Se trata de una colección de escritos autobiográficos donde la novelista y
dramaturga italiana nos habla del tiempo que pasó exiliada con su marido en una
localidad rural (“Invierno en los Abruzos”), de la poca atención que siempre le
prestó a las cosas no esenciales de la vida (“Los zapatos rotos”), de ciertas
personas singulares de las que se rodeó (“Retrato de un amigo”), de las
curiosas costumbres y rasgos de los británicos (“Elogio y lamento de
Inglaterra”) o del modo en que afrontaba su tarea como escritora (“Mi oficio”).
Dentro de este volumen, delicioso en su conjunto,
me han seducido de una forma especial los escritos “Él y yo” (un precioso
relato contrapuntístico de su marido y ella, tan diferentes, tan compenetrados)
y “Las relaciones humanas” (que es un análisis del modo en que los seres
humanos nos sentimos solos o acompañados, comprendidos o vilipendiados... basándose
en situaciones presuntamente personales).

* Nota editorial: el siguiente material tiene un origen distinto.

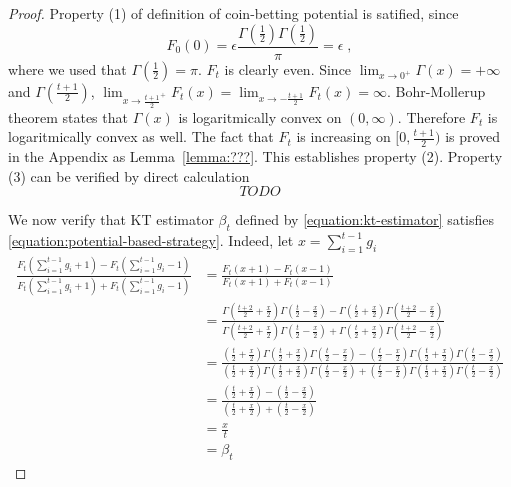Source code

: \begin{proof}
Property (1) of definition of coin-betting potential is satified, since
$$
F_0(0) = \epsilon \frac{\Gamma(\frac{1}{2}) \Gamma(\frac{1}{2})}{\pi} = \epsilon \; ,
$$
where we used that $\Gamma(\frac{1}{2}) = \pi$. $F_t$ is clearly even.
Since $\lim_{x \to 0^+} \Gamma(x) = +\infty$ and $\Gamma(\frac{t+1}{2})$,
$\lim_{x \to \frac{t+1}{2}^+} F_t(x) = \lim_{x \to -\frac{t+1}{2}} F_t(x) = \infty$.
Bohr-Mollerup theorem states that $\Gamma(x)$ is logaritmically convex
on $(0,\infty)$. Therefore $F_t$ is logaritmically convex as well.
The fact that $F_t$ is increasing on $[0,\frac{t+1}{2})$ is proved
in the Appendix as Lemma~\ref{lemma:???}. This establishes property (2).
Property (3) can be verified by direct calculation
$$
TODO
$$

We now verify that KT estimator $\beta_t$ defined by \eqref{equation:kt-estimator}
satisfies \eqref{equation:potential-based-strategy}. Indeed, let $x=\sum_{i=1}^{t-1} g_i$
\begin{align*}
\frac{F_t(\sum_{i=1}^{t-1} g_i + 1) - F_t(\sum_{i=1}^{t-1} g_i - 1)}{F_t(\sum_{i=1}^{t-1} g_i + 1) + F_t(\sum_{i=1}^{t-1} g_i - 1)}
& = \frac{F_t(x + 1) - F_t(x - 1)}{F_t(x + 1) + F_t(x - 1)} \\
& = \frac{\Gamma(\frac{t+2}{2} + \frac{x}{2}) \Gamma(\frac{t}{2} - \frac{x}{2}) - \Gamma(\frac{t}{2} + \frac{x}{2}) \Gamma(\frac{t+2}{2} - \frac{x}{2})}{\Gamma(\frac{t+2}{2} + \frac{x}{2}) \Gamma(\frac{t}{2} - \frac{x}{2}) + \Gamma(\frac{t}{2} + \frac{x}{2}) \Gamma(\frac{t+2}{2} - \frac{x}{2})} \\
& = \frac{(\frac{t}{2} + \frac{x}{2})\Gamma(\frac{t}{2} + \frac{x}{2}) \Gamma(\frac{t}{2} - \frac{x}{2}) - (\frac{t}{2} - \frac{x}{2})\Gamma(\frac{t}{2} + \frac{x}{2}) \Gamma(\frac{t}{2} - \frac{x}{2})}{(\frac{t}{2} + \frac{x}{2})\Gamma(\frac{t}{2} + \frac{x}{2}) \Gamma(\frac{t}{2} - \frac{x}{2}) + (\frac{t}{2} - \frac{x}{2})\Gamma(\frac{t}{2} + \frac{x}{2}) \Gamma(\frac{t}{2} - \frac{x}{2})} \\
& = \frac{(\frac{t}{2} + \frac{x}{2}) - (\frac{t}{2} - \frac{x}{2})}{(\frac{t}{2} + \frac{x}{2}) + (\frac{t}{2} - \frac{x}{2})} \\
& = \frac{x}{t} \\
& = \beta_t
\end{align*}
\end{proof}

Mención aparte hay que dedicar al escrito que da
título al volumen, donde nos habla maravillosamente de la necesidad de inculcar
a los hijos las grandes virtudes, y no las pequeñas (“No el ahorro, sino la generosidad
y la indiferencia hacia el dinero; no la prudencia, sino el coraje y el
desprecio por el peligro; no la astucia, sino la franqueza y el amor por la
verdad; no la diplomacia, sino el amor al prójimo y la abnegación; no el deseo
del éxito, sino el deseo de saber y de saber”, p.145). Afirma que debemos
educarlos en el valor inmediato del dinero, y no en su condición sucia,
acumulativa o “premiatoria”; educarlos en los ideales puros, aunque no puedan
ser justificados (“Es mejor que nuestros hijos sepan desde la infancia que el
bien no recibe recompensa y el mal no recibe castigo, y que, sin embargo, es
preciso amar el bien y odiar el mal, y no es posible dar una explicación lógica
de esto”, p.157); y, sobre todo, hacerles saber de nuestra plena disponibilidad
amorosa (“Nuestros hijos deben saber que no nos pertenecen, pero que nosotros
sí les pertenecemos, siempre disponibles”, pp.162-163).
Un libro que me ha encantado conocer y leer.
1 comentario:
Me ha emocionado el comentario.Quiero leer este libro, lo antes posible, pues en esas virtudes, me autoeduqué (o lo intenté, al menos), y aunque no tengo hijos, he tenido alumnos, a los que, mal o bien, traté de hacer entender los mismos valores, de los que habla esta, hasta hoy, desconocida autora para mí. Muchas gracias por compartir este tesoro.